Saturday, May 16, 2015

Film Review: 'Force Majeure' Coolly Metafizzical...

Image result for force majeure movieSwedish movies are known for their brooding interiors, but brooding exteriors? Now there's fresh food for thought, a thought experiment, that is, which probably best describes this little peach of a movie from Swedish director Ruben Ostlund. The premise is simple enough: a 'controlled avalanche' in the French Alps goes a little bit out of control, giving tourists dining on the view and crepes a good scare, and their split-second reactions a good lesson in metaphysics. Spoiler alert: get your popcorn before the movie starts, because the climax comes within the first ten minutes. Everything else is denouement. Alternative title suggestion: 'Premature Extrapolation'....

The French title (better than the Swedish title 'Turist' BTW), translates most obviously to 'Major Force', but that sounds like a Charles Bronson movie, so 'Act of God' is probably the better rendition, referring as it does to the clause in most contracts that allows a way out for everyone, much harm but no foul; i.e. 'sh*t happens', responsibility must be shared, if the concept even applies. And that's the plot: when the 'little avalanche' comes, people revert to basic instincts for survival, if only for a minute. The wife and mother immediately protects her kids.
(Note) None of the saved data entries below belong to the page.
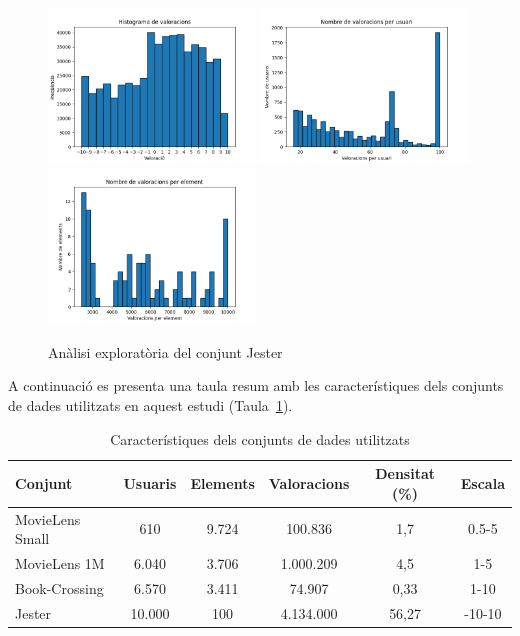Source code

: \documentclass[a4paper,12pt]{report}
\begin{document}
\begin{figure}[H]
    \centering
    \includegraphics[width=0.49\textwidth]{Figuras/jester-ratings.png}
    \hfill
    \includegraphics[width=0.49\textwidth]{Figuras/jester-users.png}
    \hfill
    \includegraphics[width=0.49\textwidth]{Figuras/jester-items.png}
    \caption{Anàlisi exploratòria del conjunt Jester}
    \label{fig:analisis_jester}
\end{figure}

A continuació es presenta una taula resum amb les característiques dels conjunts de dades utilitzats en aquest estudi (Taula~\ref{tab:datasets}).

\begin{table}[H]
    \centering
    \begin{tabular}{|l|c|c|c|c|c|}
    \hline
    \textbf{Conjunt} & \textbf{Usuaris} & \textbf{Elements} & \textbf{Valoracions} & \textbf{Densitat (\%)} & \textbf{Escala} \\ \hline
    MovieLens Small & 610   & 9.724 & 100.836 & 1,7 & 0.5-5  \\ \hline
    MovieLens 1M         & 6.040 & 3.706 & 1.000.209 & 4,5 & 1-5   \\ \hline
    Book-Crossing        & 6.570 & 3.411 & 74.907   & 0,33 & 1-10 \\ \hline
    Jester               & 10.000& 100   & 4.134.000& 56,27 & -10-10 \\ \hline
    \end{tabular}
    \caption{Característiques dels conjunts de dades utilitzats}
    \label{tab:datasets}
\end{table}
\end{document}
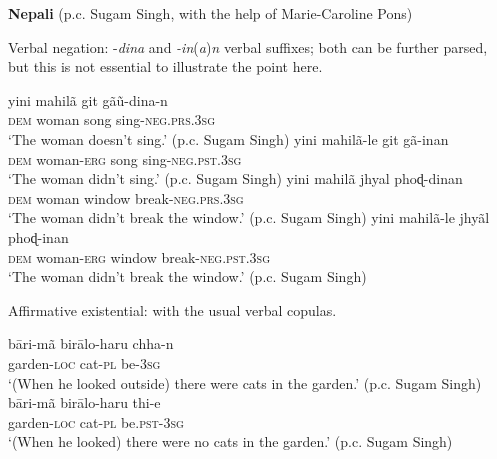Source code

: ﻿\documentclass[output=paper]{langsci/langscibook}
\begin{document}
\begin{unindented}
\textbf{Nepali} (p.c. Sugam Singh, with the help of Marie-Caroline Pons)

Verbal negation: -\textit{dina} and \textit{-in}(\textit{a})\textit{n} verbal suffixes; both can be further parsed, but this is not essential to illustrate the point here.
%
\begin{exe}\ex \gll yini mahilã git gãũ-dina-n \\
\textsc{dem}   woman song sing-\textsc{neg.prs.3sg} \\
    \glt `The woman doesn't sing.' (p.c. Sugam Singh)
\ex \gll yini mahilã-le git gã-inan \\
\textsc{dem} woman-\textsc{erg} song sing-\textsc{neg.pst.3sg} \\
    \glt `The woman didn't sing.' (p.c. Sugam Singh)
\ex \gll yini mahilã jhyal phoɖ-dinan \\
\textsc{dem} woman window break-\textsc{neg.prs.3sg} \\
    \glt `The woman didn't break the window.' (p.c. Sugam Singh)
\ex \gll yini mahilã-le jhyãl phoɖ-inan \\
\textsc{dem}   woman-\textsc{erg}  window break-\textsc{neg.pst.3sg} \\
    \glt `The woman didn't break the window.' (p.c. Sugam Singh)
\end{exe}

Affirmative existential: with the usual verbal copulas. 
%
\begin{exe}\ex \gll bāri-mã birālo-haru chha-n \\
garden-\textsc{loc} cat-\textsc{pl} be-\textsc{3sg} \\
    \glt `(When he looked outside) there were cats in the garden.' (p.c. Sugam Singh)
\ex \gll bāri-mã birālo-haru thi-e \\
garden-\textsc{loc} cat-\textsc{pl} be.\textsc{pst-3sg} \\
    \glt `(When he looked) there were no cats in the garden.' (p.c. Sugam Singh)
    \end{exe}


\end{unindented}
\end{document}
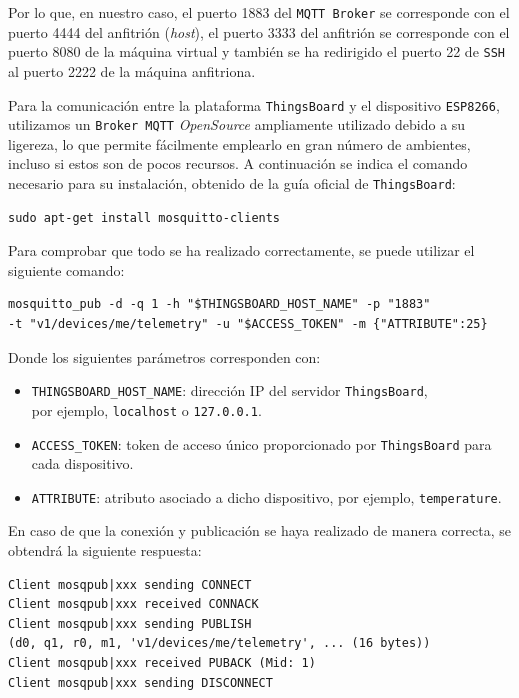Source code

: Por lo que, en nuestro caso, el puerto 1883 del \texttt{MQTT Broker} se corresponde con el puerto 4444 del anfitrión (\textit{host}), el puerto 3333 del anfitrión se corresponde con el puerto 8080 de la máquina virtual y también se ha redirigido el puerto 22 de \texttt{SSH} al puerto 2222 de la máquina anfitriona.

Para la comunicación entre la plataforma \texttt{ThingsBoard} y el dispositivo \texttt{ESP8266}, utilizamos un \texttt{Broker MQTT} \textit{OpenSource} ampliamente utilizado debido a su ligereza, lo que permite fácilmente emplearlo en gran número de ambientes, incluso si estos son de pocos recursos. A continuación se indica el comando necesario para su instalación, obtenido de la guía oficial de \texttt{ThingsBoard}: \cite{thingsboardMQTTDeviceAPI}

\begin{verbatim}
sudo apt-get install mosquitto-clients
\end{verbatim}

Para comprobar que todo se ha realizado correctamente, se puede utilizar el siguiente comando:
\begin{verbatim}
mosquitto_pub -d -q 1 -h "$THINGSBOARD_HOST_NAME" -p "1883"
-t "v1/devices/me/telemetry" -u "$ACCESS_TOKEN" -m {"ATTRIBUTE":25}
\end{verbatim}

Donde los siguientes parámetros corresponden con:
\begin{itemize}
    \item \texttt{THINGSBOARD\_HOST\_NAME}: dirección IP del servidor \texttt{ThingsBoard}, \\
    por ejemplo, \texttt{localhost} o \texttt{127.0.0.1}.
    \item \texttt{ACCESS\_TOKEN}: token de acceso único proporcionado por \texttt{ThingsBoard} para cada dispositivo.
    \item \texttt{ATTRIBUTE}: atributo asociado a dicho dispositivo, por ejemplo, \texttt{temperature}.
\end{itemize}

En caso de que la conexión y publicación se haya realizado de manera correcta, se obtendrá la siguiente respuesta:
\begin{verbatim}
Client mosqpub|xxx sending CONNECT
Client mosqpub|xxx received CONNACK
Client mosqpub|xxx sending PUBLISH
(d0, q1, r0, m1, 'v1/devices/me/telemetry', ... (16 bytes))
Client mosqpub|xxx received PUBACK (Mid: 1)
Client mosqpub|xxx sending DISCONNECT
\end{verbatim}

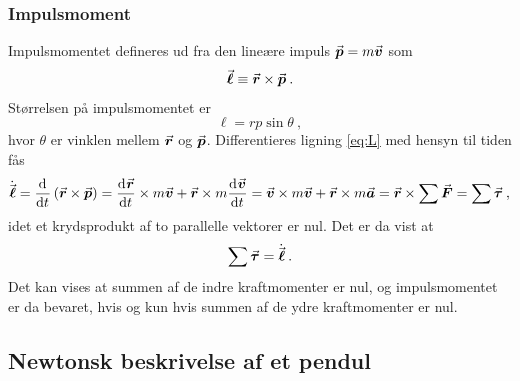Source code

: 
\subsubsection{Impulsmoment}
Impulsmomentet defineres ud fra den lineære impuls $\v{p}=m\v{v}$ som
%
\begin{equation} \label{eq:L}
    \v{\ell} \equiv \v{r}\times\v{p} \: .
\end{equation}
%
Størrelsen på impulsmomentet er
%
\begin{equation}
	\ell = rp\sin\theta \: ,
\end{equation}
%
hvor $\theta$ er vinklen mellem $\v{r}$ og $\v{p}$. Differentieres ligning \eqref{eq:L} med hensyn til tiden fås
\begin{equation}
    \dt{\v{\ell}} = \dif{t}{}\left(\v{r}\times\v{p}\right) = \dif{t}{\v{r}}\times m\v{v}+\v{r}\times m\dif{t}{\v{v}} = \v{v}\times m\v{v}+\v{r}\times m\v{a} = \v{r}\times\sum\v{F} = \sum\gv{\tau} \: ,
\end{equation}
idet et krydsprodukt af to parallelle vektorer er nul. Det er da vist at
\begin{equation} \label{eq:sum_tau_lig_aflede_impulsmoment}
    \sum\gv{\tau} = \dt{\v{\ell}} \: .
\end{equation}
Det kan vises at summen af de indre kraftmomenter er nul, og impulsmomentet er da bevaret, hvis og kun hvis summen af de ydre kraftmomenter er nul.

\subsection{Newtonsk beskrivelse af et pendul} \label{sec: Beskrivelse af pendul - Newton}

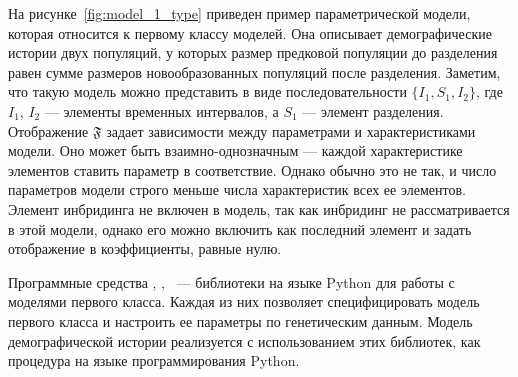 На рисунке~\ref{fig:model_1_type} приведен пример параметрической модели, которая относится к первому классу моделей.
Она описывает демографические истории двух популяций, у которых размер предковой популяции до разделения равен сумме размеров новообразованных популяций после разделения.
Заметим, что такую модель можно представить в виде последовательности $\{I_1, S_1, I_2\}$, где $I_1$, $I_2$ --- элементы временных интервалов, а $S_1$ --- элемент разделения.
Отображение $\mathfrak{F}$ задает зависимости между параметрами и характеристиками модели.
Оно может быть взаимно-однозначным --- каждой характеристике элементов ставить параметр в соответствие.
Однако обычно это не так, и число параметров модели строго меньше числа характеристик всех ее элементов.
Элемент инбридинга не включен в модель, так как инбридинг не рассматривается в этой модели, однако его можно включить как последний элемент и задать отображение в коэффициенты, равные нулю.



Программные средства \dadi, \moments, \momentsLD~--- библиотеки на языке Python для работы с моделями первого класса.
Каждая из них позволяет специфицировать модель первого класса и настроить ее параметры по генетическим данным.
Модель демографической истории реализуется с использованием этих библиотек, как процедура на языке программирования Python.

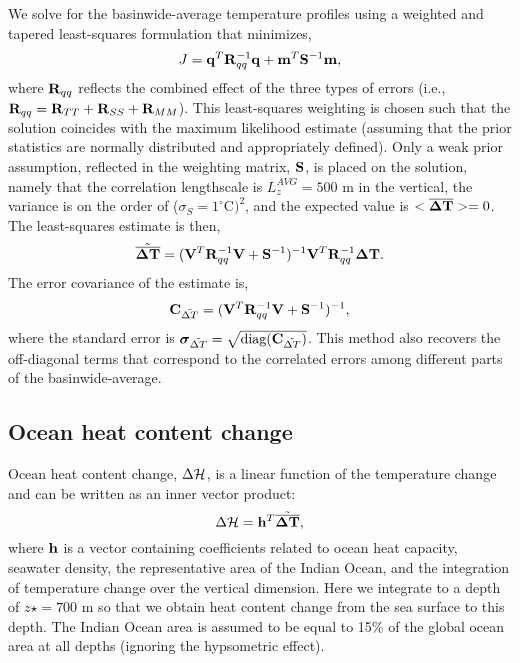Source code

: \documentclass[12pt]{article}
\begin{document}
We solve for the basinwide-average temperature profiles using a
weighted and tapered least-squares formulation that minimizes, 
\begin{equation}
\label{eq:qWq}
J = {\bf q}^T {\bf R}_{qq}^{-1} {\bf q} + {\bf m}^T {\bf S}^{-1} {\bf m},
\end{equation}  
where ${\bf R}_{qq}$ reflects the combined effect of the three types of errors (i.e., ${\bf R}_{qq} = {\bf R}_{TT} + {\bf R}_{SS} + {\bf R}_{MM}$). This least-squares weighting %
is chosen such that the solution coincides with the maximum likelihood estimate (assuming that the prior statistics are normally distributed and appropriately defined).
Only a weak prior assumption, reflected in the weighting matrix, ${\bf
  S}$, is placed on the solution, namely that the correlation
lengthscale is $L_z^{AVG} = 500$ m in the vertical, the variance is on the order of
($\sigma_S = 1^\circ$C$)^2$, and the expected value is $<\overline{{\boldsymbol \Delta}{\bf T}}>=0$.
The least-squares estimate is then,
\begin{equation}
\tilde{\overline{{\boldsymbol \Delta}{\bf T}}} = ({\bf V}^T {\bf R}_{qq}^{-1} {\bf V} + {\bf S}^{-1} )^{-1} {\bf V}^T {\bf R}_{qq}^{-1} {\boldsymbol \Delta}{\bf T}.
\end{equation}
 The error covariance of the estimate is,
\begin{equation}
  \label{eq:covariance17}
  \mbox{{\bf C}}_{{\tilde{\Delta T}}} = ({\bf V}^T {\bf R}_{qq}^{-1} {\bf V} + {\bf S}^{-1} )^{-1},
\end{equation}
where the standard error is
${\boldsymbol \sigma}_{\tilde{\Delta T}} =
\sqrt{\mbox{diag}(\mbox{{\bf C}}_{{\tilde{\Delta T}}})}$.  This method
also recovers the off-diagonal terms that correspond to the correlated
errors among different parts of the basinwide-average.

\subsection{Ocean heat content change}

Ocean heat content change, $\Delta {\cal H}$, is a linear function of
the temperature change and can be written as an inner vector product:
\begin{equation}
\Delta {\cal H} = {\bf h}^T \tilde{\overline{{\boldsymbol \Delta}{\bf T}}},
\end{equation}
where ${\bf h}$ is a vector containing coefficients related to ocean
heat capacity, seawater density, the representative area of the Indian
Ocean, and the integration of temperature change over the vertical
dimension. Here we integrate to a depth of $z\star = 700$ m so that we
obtain heat content change from the sea surface to this depth. The
Indian Ocean area is assumed to be equal to 15\% of the global ocean
area at all depths (ignoring the hypsometric effect).
  
\end{document}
The husband and father pulls a George Costanza and makes for the exit, reappearing only long after the fog of disaster has cleared. Food for thought? You bet...


Everything else is anti-climactic. Sound like life itself? There's a reason for that. The entire movie revolves around the theme of life as lived in the 21st century, behind the ironic curtains of technology and instinct. To generalize it verbally is almost cliché: no matter how technologically advanced we humans are, at heart we are still pathetic and almost increasingly useless, specialized to the point of our own upcoming extinction. Got it. To see it playing itself out in the mind of someone traumatized by near-disaster is poignant. There are no good answers to the recurring questions of 'Why?' Why?' Why?'

It is equally poignant to see it play itself out on the wide screen of Nature: is a ski resort itself anything but a challenge to God and all our concepts of Him, simultaneously requesting entertainment and protection from it at the same time? Is that a reasonable request, or the desperate pathetic yearnings of a species on the verge of a nervous breakdown? The protagonist finally owns up to his responsibility, or lack thereof, after his wife refuses to let him plead ignorance. In fact he even achieves something close to Christian deliverance or emotional catharsis in the process. But is it legit?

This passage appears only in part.